** WORK REQUIRED **
The job is to find each line of the records below that includes the word "clone" and copy it.

** MATERIAL SHOWN **
^^^^^^^^

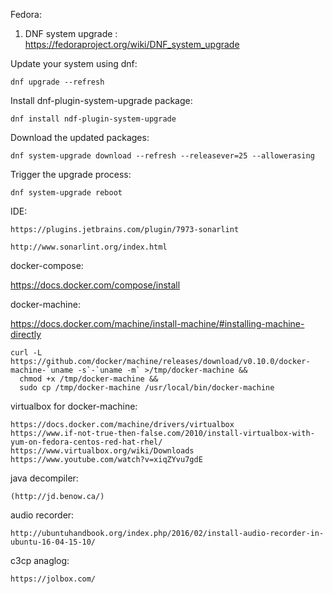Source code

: Fedora:

1. DNF system upgrade : https://fedoraproject.org/wiki/DNF_system_upgrade

Update your system using dnf:

```dnf upgrade --refresh```

Install dnf-plugin-system-upgrade package:

```dnf install ndf-plugin-system-upgrade```

Download the updated packages:

```dnf system-upgrade download --refresh --releasever=25 --allowerasing```

Trigger the upgrade process:

```dnf system-upgrade reboot```

IDE:

`https://plugins.jetbrains.com/plugin/7973-sonarlint`

`http://www.sonarlint.org/index.html`

docker-compose:

https://docs.docker.com/compose/install

docker-machine:

https://docs.docker.com/machine/install-machine/#installing-machine-directly

```
curl -L https://github.com/docker/machine/releases/download/v0.10.0/docker-machine-`uname -s`-`uname -m` >/tmp/docker-machine &&
  chmod +x /tmp/docker-machine &&
  sudo cp /tmp/docker-machine /usr/local/bin/docker-machine
  ```
virtualbox for docker-machine:

```
https://docs.docker.com/machine/drivers/virtualbox
https://www.if-not-true-then-false.com/2010/install-virtualbox-with-yum-on-fedora-centos-red-hat-rhel/
https://www.virtualbox.org/wiki/Downloads  
https://www.youtube.com/watch?v=xiqZYvu7gdE
```
java decompiler:
```
(http://jd.benow.ca/)
```
audio recorder:
```
http://ubuntuhandbook.org/index.php/2016/02/install-audio-recorder-in-ubuntu-16-04-15-10/
```
c3cp anaglog:
```
https://jolbox.com/
```
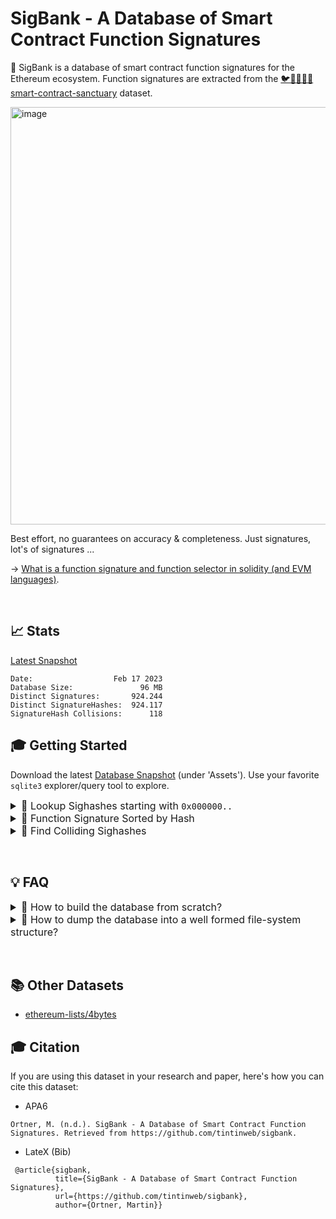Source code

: # SigBank - A Database of Smart Contract Function Signatures

🏦 SigBank is a database of smart contract function signatures for the Ethereum ecosystem. Function signatures are extracted from the [🐦🌴🌴🌴🦕 smart-contract-sanctuary](https://github.com/tintinweb/smart-contract-sanctuary) dataset. 


<img width="668" alt="image" src="https://user-images.githubusercontent.com/2865694/219795455-9d20e054-17d9-466b-ab02-e98b5ab248d1.png">


Best effort, no guarantees on accuracy & completeness. Just signatures, lot's of signatures ...

→ [What is a function signature and function selector in solidity (and EVM languages)](https://ethereum.stackexchange.com/questions/135205/what-is-a-function-signature-and-function-selector-in-solidity-and-evm-language).

&nbsp;

## 📈 Stats

[Latest Snapshot](https://github.com/tintinweb/sigbank/releases)

```
Date:                  Feb 17 2023
Database Size:               96 MB
Distinct Signatures:       924.244
Distinct SignatureHashes:  924.117
SignatureHash Collisions:      118
```

## 🎓 Getting Started

Download the latest [Database Snapshot](https://github.com/tintinweb/sigbank/releases) (under 'Assets'). Use your favorite `sqlite3` explorer/query tool to explore.

<details>
  <summary style='font-size:12pt'>🔸 Lookup Sighashes starting with <code>0x000000..</code></summary>

```sql
SELECT sighash, signature
FROM signatures
WHERE sighash LIKE "000000%";
```
<img width="668" alt="image" src="https://user-images.githubusercontent.com/2865694/219795705-16e262b3-6a2d-4205-8aba-057f9088b48e.png">


</details>

<details>
  <summary style='font-size:12pt'>🔸 Function Signature Sorted by Hash</summary>

```sql
SELECT sighash, signature
FROM signatures
ORDER BY sighash;
```
<img width="668" alt="image" src="https://user-images.githubusercontent.com/2865694/219795654-80eb131b-12b2-4b2d-81ea-b31d0df208c5.png">


</details>

<details>
  <summary style='font-size:12pt'>🔸 Find Colliding Sighashes</summary>

```sql
SELECT 
    sighash,
    signature,
    COUNT(sighash) as `cnt`
FROM signatures
GROUP by sighash
HAVING cnt > 1
order by cnt DESC
```

<img width="668" alt="image" src="https://user-images.githubusercontent.com/2865694/219795608-5e42c74d-f872-4cee-9c05-6b7636a06293.png">


</details>

&nbsp;

## 💡 FAQ


<details>
  <summary style='font-size:12pt'>🔸 How to build the database from scratch?</summary>

1. clone the [🐦🌴🌴🌴🦕 smart-contract-sanctuary](https://github.com/tintinweb/smart-contract-sanctuary)
2. ensure submodules are all checked out, else run `git submodule init [ethereum|polygon|...] --depth=1`
3. run the signature extraction tool on all solidity files. hint: split up the work, run multiple processes and let them feed into the same database.

here's an example:

```
⚡ ⇒ git clone --recursive --depth1 https://github.com/tintinweb/smart-contract-sanctuary
⚡ ⇒ _utils/signaturesToDb.js "./smart-contract-sanctuary/**/*.sol" 
```

</details>


<details>
  <summary style='font-size:12pt'>🔸 How to dump the database into a well formed file-system structure?</summary>

```
⚡ ⇒ _utils/exportToFs.js
```

</details>

&nbsp;

## 📚 Other Datasets

* [ethereum-lists/4bytes](https://github.com/ethereum-lists/4bytes)


## 🎓 Citation

If you are using this dataset in your research and paper, here's how you can cite this dataset: 

- APA6
```
Ortner, M. (n.d.). SigBank - A Database of Smart Contract Function Signatures. Retrieved from https://github.com/tintinweb/sigbank.
```

- LateX (Bib)
```
 @article{sigbank, 
          title={SigBank - A Database of Smart Contract Function Signatures}, 
          url={https://github.com/tintinweb/sigbank}, 
          author={Ortner, Martin}} 
 ```
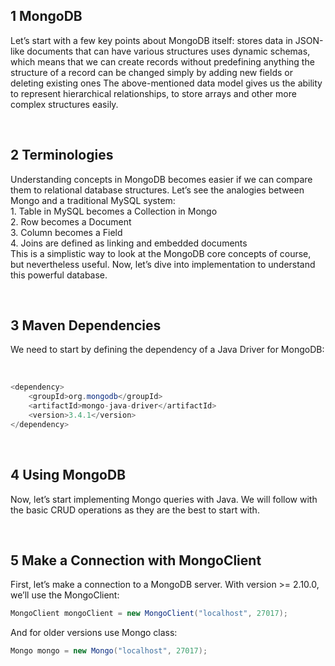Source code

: 

## 1 MongoDB <br>
<p>Let’s start with a few key points about MongoDB itself:
stores data in JSON-like documents that can have various structures
uses dynamic schemas, which means that we can create records without predefining anything
the structure of a record can be changed simply by adding new fields or deleting existing ones
The above-mentioned data model gives us the ability to represent hierarchical relationships, to store arrays and other more complex structures easily.
</p>

<br>

## 2 Terminologies<br>
<p>Understanding concepts in MongoDB becomes easier if we can compare them to relational database structures.
Let’s see the analogies between Mongo and a traditional MySQL system:<br>
 1. Table in MySQL becomes a Collection in Mongo<br>
 2. Row becomes a Document<br>
 3. Column becomes a Field<br>
 4. Joins are defined as linking and embedded documents<br>
This is a simplistic way to look at the MongoDB core concepts of course, but nevertheless useful.
Now, let’s dive into implementation to understand this powerful database.
</p>
 
 <br>
 
## 3 Maven Dependencies<br>
<p> We need to start by defining the dependency of a Java Driver for MongoDB:</p><br>

```java
<dependency>
    <groupId>org.mongodb</groupId>
    <artifactId>mongo-java-driver</artifactId>
    <version>3.4.1</version>
</dependency>
```
<br>

## 4 Using MongoDB<br>
<p>Now, let’s start implementing Mongo queries with Java. We will follow with the basic CRUD operations as they are the best to start with.</p>

<br>

## 5 Make a Connection with MongoClient<br>
<p>First, let’s make a connection to a MongoDB server. With version >= 2.10.0, we’ll use the MongoClient:</p>

```java
MongoClient mongoClient = new MongoClient("localhost", 27017);
```
<p>And for older versions use Mongo class:</p>

```java
Mongo mongo = new Mongo("localhost", 27017);
```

^^^^^^^^

** EXPECTED ANSWER **
1. clone the [🐦🌴🌴🌴🦕 smart-contract-sanctuary](https://github.com/tintinweb/smart-contract-sanctuary)
⚡ ⇒ git clone --recursive --depth1 https://github.com/tintinweb/smart-contract-sanctuary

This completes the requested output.